My Bloody Valentine's arsenal wasn't delivered in a salvo of rapid-fire blows, though. Instead the euphoric whale song of I Only Said slipped us all something very welcoming, while the kaleidoscopic thrum flailed into the pitch-bent synth trigger of When You Sleep. If disappointment can be discussed within the confines of a My Bloody Valentine review, it had better be early on. The only song from recent surprise album m b v was the sedate, tentative mumbling of New You, but that was the only pit stop. It was, and always has been, difficult reconciling this malevolent, urgent music combusting and surging with the calm, almost lethargic delivery. Perhaps the energy pulsing through their scintillating tones came direct from MBV's souls, leaving them temporary, willing husks.

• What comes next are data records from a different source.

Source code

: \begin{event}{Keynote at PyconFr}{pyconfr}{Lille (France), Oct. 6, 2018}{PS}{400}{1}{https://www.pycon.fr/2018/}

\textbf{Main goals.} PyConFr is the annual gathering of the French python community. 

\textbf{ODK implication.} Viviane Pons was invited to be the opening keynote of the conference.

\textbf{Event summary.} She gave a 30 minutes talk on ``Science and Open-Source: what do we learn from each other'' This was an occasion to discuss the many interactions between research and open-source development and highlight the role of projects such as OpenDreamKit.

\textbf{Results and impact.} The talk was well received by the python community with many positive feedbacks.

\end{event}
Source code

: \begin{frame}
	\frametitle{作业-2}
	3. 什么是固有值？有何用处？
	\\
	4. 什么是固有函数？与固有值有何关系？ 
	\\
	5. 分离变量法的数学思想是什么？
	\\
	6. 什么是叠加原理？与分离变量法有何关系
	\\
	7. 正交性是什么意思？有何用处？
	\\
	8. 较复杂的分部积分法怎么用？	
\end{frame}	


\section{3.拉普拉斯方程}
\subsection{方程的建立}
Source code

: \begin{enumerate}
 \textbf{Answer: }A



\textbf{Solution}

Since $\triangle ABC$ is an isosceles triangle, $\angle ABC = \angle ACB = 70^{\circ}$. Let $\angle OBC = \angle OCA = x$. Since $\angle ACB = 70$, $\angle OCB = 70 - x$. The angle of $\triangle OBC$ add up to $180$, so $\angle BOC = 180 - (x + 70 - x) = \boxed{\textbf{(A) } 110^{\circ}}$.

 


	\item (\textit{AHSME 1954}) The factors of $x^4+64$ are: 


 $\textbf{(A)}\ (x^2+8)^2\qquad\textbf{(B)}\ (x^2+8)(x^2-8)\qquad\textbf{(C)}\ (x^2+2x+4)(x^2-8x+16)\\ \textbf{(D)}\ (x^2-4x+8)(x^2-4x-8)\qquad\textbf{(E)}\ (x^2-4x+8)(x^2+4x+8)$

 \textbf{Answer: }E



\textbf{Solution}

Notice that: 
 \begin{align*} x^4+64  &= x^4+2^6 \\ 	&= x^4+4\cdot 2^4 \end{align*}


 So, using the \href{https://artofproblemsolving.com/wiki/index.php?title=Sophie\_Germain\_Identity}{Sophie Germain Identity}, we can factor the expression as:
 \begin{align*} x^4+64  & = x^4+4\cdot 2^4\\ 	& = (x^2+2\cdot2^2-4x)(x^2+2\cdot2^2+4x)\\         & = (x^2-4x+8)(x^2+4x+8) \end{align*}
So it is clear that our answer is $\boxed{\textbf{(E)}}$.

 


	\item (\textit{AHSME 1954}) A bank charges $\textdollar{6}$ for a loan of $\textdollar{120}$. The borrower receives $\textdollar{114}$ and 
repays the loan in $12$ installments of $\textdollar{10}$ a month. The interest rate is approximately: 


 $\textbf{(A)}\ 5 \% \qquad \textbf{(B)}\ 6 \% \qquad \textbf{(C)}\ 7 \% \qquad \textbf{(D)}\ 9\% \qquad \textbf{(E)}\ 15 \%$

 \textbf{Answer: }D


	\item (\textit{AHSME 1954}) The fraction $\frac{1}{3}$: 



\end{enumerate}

The contrast is grand – the billowing dream shroud, within the snug comfort of free foam earplugs, splintered asunder by Kevin Shields' magma guitar work. A wailing siren, a shattering column of glass, the Chelyabinsk meteor screaming over head; working out how these obliterating sounds fit in, around, or over the shimmering, simmering or shimmying rhythms is futile. On ferocious earlier songs like Nothing Much To Lose, Feed Me With Your Kiss, and perennial set closer You Made Me Realise, volume tangled with a quicker, more vital pace. The vim and vociferousness of the pre-Loveless era took up a third of the set, and gave context to the brewing maelstrom about to occur; there's a reason these blissed-out slouches insist on kneading eardrums – it's to prepare you for submission. To put it in stark relief for the uninitiated, the notorious noise apocalypse thundered out of You Made Me Realise's breakdown. Fifteen minutes of our time was filled with jet engine turbulence set to waves of white noise and it was, typically, glorious. Some walked out, some covered their ears hoping to block the sound out entirely, while others gyrated, pogoed and nodded, smiling. There's isn't much sexier than ecstatic people reacting unexpectedly to overwhelming volume. Which is why My Bloody Valentine continue fucking with sound after almost 30 years and we continue to listen, dance, worship.